▶ _WHAT THE EXERCISE ASKS_:
Restate the whole listing word for word, missing no line.

DATA FOR ANALYSIS below:

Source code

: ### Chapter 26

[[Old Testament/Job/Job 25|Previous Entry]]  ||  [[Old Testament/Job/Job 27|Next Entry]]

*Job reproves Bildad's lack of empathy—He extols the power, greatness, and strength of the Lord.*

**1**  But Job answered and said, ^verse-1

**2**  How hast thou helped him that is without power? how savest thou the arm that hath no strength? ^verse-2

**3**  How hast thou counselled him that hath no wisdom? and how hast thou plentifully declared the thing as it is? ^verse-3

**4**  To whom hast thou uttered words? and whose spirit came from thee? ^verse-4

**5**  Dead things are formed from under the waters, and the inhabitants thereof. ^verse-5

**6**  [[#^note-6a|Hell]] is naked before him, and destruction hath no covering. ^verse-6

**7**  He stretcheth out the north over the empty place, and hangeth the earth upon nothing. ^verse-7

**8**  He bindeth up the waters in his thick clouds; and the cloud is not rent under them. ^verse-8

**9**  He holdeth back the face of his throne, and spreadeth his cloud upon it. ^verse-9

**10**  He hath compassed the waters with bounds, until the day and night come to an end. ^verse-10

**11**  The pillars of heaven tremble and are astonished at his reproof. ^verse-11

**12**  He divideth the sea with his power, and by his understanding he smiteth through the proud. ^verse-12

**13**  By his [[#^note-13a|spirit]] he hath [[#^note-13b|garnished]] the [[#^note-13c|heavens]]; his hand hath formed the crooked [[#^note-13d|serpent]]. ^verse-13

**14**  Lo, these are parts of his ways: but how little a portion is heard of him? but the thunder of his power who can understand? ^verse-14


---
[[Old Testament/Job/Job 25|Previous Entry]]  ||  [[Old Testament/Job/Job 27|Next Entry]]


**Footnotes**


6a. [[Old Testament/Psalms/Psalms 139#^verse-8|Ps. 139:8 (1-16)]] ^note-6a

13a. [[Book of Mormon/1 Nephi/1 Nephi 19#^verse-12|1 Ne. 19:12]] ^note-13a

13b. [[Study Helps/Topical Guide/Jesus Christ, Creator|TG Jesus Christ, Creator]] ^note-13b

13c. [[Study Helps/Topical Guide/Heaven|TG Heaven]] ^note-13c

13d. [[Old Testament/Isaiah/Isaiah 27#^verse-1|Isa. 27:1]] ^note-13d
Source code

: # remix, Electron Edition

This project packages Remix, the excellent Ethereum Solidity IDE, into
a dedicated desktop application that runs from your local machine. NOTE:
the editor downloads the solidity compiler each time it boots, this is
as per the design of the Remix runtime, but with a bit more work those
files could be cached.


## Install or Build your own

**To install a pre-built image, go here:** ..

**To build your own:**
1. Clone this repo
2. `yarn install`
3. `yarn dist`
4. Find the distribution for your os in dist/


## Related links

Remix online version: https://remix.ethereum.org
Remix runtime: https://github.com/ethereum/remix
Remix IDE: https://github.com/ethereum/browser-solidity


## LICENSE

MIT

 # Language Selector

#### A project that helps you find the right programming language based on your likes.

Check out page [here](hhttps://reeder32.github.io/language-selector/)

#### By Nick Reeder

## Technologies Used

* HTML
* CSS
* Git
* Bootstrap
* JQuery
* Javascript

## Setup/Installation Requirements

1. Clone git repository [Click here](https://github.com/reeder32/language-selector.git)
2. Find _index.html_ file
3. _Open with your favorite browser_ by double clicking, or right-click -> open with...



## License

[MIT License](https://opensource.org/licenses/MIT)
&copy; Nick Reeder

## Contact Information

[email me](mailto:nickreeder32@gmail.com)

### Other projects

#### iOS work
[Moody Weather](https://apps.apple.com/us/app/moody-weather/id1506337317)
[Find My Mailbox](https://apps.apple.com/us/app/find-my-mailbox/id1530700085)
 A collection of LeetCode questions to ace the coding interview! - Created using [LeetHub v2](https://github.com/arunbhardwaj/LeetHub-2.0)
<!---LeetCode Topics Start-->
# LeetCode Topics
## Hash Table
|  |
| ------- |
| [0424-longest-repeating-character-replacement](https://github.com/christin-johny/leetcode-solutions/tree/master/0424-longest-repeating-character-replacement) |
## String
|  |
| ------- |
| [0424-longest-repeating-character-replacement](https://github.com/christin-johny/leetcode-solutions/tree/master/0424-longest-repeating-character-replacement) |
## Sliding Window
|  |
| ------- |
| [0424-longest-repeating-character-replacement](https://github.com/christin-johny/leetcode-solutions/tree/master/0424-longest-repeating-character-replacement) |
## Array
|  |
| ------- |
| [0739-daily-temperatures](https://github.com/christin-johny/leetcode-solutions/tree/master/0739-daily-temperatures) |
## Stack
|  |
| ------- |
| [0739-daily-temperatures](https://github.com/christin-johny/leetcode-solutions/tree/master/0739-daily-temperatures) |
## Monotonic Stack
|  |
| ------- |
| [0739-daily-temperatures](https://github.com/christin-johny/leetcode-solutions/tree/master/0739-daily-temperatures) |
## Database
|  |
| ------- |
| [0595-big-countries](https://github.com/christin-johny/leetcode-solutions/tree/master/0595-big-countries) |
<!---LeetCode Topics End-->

End of DATA FOR ANALYSIS.

▶ _ANSWER TO THE EXERCISE_:
Source code

: ### Chapter 26

[[Old Testament/Job/Job 25|Previous Entry]]  ||  [[Old Testament/Job/Job 27|Next Entry]]

*Job reproves Bildad's lack of empathy—He extols the power, greatness, and strength of the Lord.*

**1**  But Job answered and said, ^verse-1

**2**  How hast thou helped him that is without power? how savest thou the arm that hath no strength? ^verse-2

**3**  How hast thou counselled him that hath no wisdom? and how hast thou plentifully declared the thing as it is? ^verse-3

**4**  To whom hast thou uttered words? and whose spirit came from thee? ^verse-4

**5**  Dead things are formed from under the waters, and the inhabitants thereof. ^verse-5

**6**  [[#^note-6a|Hell]] is naked before him, and destruction hath no covering. ^verse-6

**7**  He stretcheth out the north over the empty place, and hangeth the earth upon nothing. ^verse-7

**8**  He bindeth up the waters in his thick clouds; and the cloud is not rent under them. ^verse-8

**9**  He holdeth back the face of his throne, and spreadeth his cloud upon it. ^verse-9

**10**  He hath compassed the waters with bounds, until the day and night come to an end. ^verse-10

**11**  The pillars of heaven tremble and are astonished at his reproof. ^verse-11

**12**  He divideth the sea with his power, and by his understanding he smiteth through the proud. ^verse-12

**13**  By his [[#^note-13a|spirit]] he hath [[#^note-13b|garnished]] the [[#^note-13c|heavens]]; his hand hath formed the crooked [[#^note-13d|serpent]]. ^verse-13

**14**  Lo, these are parts of his ways: but how little a portion is heard of him? but the thunder of his power who can understand? ^verse-14


---
[[Old Testament/Job/Job 25|Previous Entry]]  ||  [[Old Testament/Job/Job 27|Next Entry]]


**Footnotes**


6a. [[Old Testament/Psalms/Psalms 139#^verse-8|Ps. 139:8 (1-16)]] ^note-6a

13a. [[Book of Mormon/1 Nephi/1 Nephi 19#^verse-12|1 Ne. 19:12]] ^note-13a

13b. [[Study Helps/Topical Guide/Jesus Christ, Creator|TG Jesus Christ, Creator]] ^note-13b

13c. [[Study Helps/Topical Guide/Heaven|TG Heaven]] ^note-13c

13d. [[Old Testament/Isaiah/Isaiah 27#^verse-1|Isa. 27:1]] ^note-13d
Source code

: # remix, Electron Edition

This project packages Remix, the excellent Ethereum Solidity IDE, into
a dedicated desktop application that runs from your local machine. NOTE:
the editor downloads the solidity compiler each time it boots, this is
as per the design of the Remix runtime, but with a bit more work those
files could be cached.


## Install or Build your own

**To install a pre-built image, go here:** ..

**To build your own:**
1. Clone this repo
2. `yarn install`
3. `yarn dist`
4. Find the distribution for your os in dist/


## Related links

Remix online version: https://remix.ethereum.org
Remix runtime: https://github.com/ethereum/remix
Remix IDE: https://github.com/ethereum/browser-solidity


## LICENSE

MIT

 # Language Selector

#### A project that helps you find the right programming language based on your likes.

Check out page [here](hhttps://reeder32.github.io/language-selector/)

#### By Nick Reeder

## Technologies Used

* HTML
* CSS
* Git
* Bootstrap
* JQuery
* Javascript

## Setup/Installation Requirements

1. Clone git repository [Click here](https://github.com/reeder32/language-selector.git)
2. Find _index.html_ file
3. _Open with your favorite browser_ by double clicking, or right-click -> open with...



## License

[MIT License](https://opensource.org/licenses/MIT)
&copy; Nick Reeder

## Contact Information

[email me](mailto:nickreeder32@gmail.com)

### Other projects

#### iOS work
[Moody Weather](https://apps.apple.com/us/app/moody-weather/id1506337317)
[Find My Mailbox](https://apps.apple.com/us/app/find-my-mailbox/id1530700085)
 A collection of LeetCode questions to ace the coding interview! - Created using [LeetHub v2](https://github.com/arunbhardwaj/LeetHub-2.0)
<!---LeetCode Topics Start-->
# LeetCode Topics
## Hash Table
|  |
| ------- |
| [0424-longest-repeating-character-replacement](https://github.com/christin-johny/leetcode-solutions/tree/master/0424-longest-repeating-character-replacement) |
## String
|  |
| ------- |
| [0424-longest-repeating-character-replacement](https://github.com/christin-johny/leetcode-solutions/tree/master/0424-longest-repeating-character-replacement) |
## Sliding Window
|  |
| ------- |
| [0424-longest-repeating-character-replacement](https://github.com/christin-johny/leetcode-solutions/tree/master/0424-longest-repeating-character-replacement) |
## Array
|  |
| ------- |
| [0739-daily-temperatures](https://github.com/christin-johny/leetcode-solutions/tree/master/0739-daily-temperatures) |
## Stack
|  |
| ------- |
| [0739-daily-temperatures](https://github.com/christin-johny/leetcode-solutions/tree/master/0739-daily-temperatures) |
## Monotonic Stack
|  |
| ------- |
| [0739-daily-temperatures](https://github.com/christin-johny/leetcode-solutions/tree/master/0739-daily-temperatures) |
## Database
|  |
| ------- |
| [0595-big-countries](https://github.com/christin-johny/leetcode-solutions/tree/master/0595-big-countries) |
<!---LeetCode Topics End-->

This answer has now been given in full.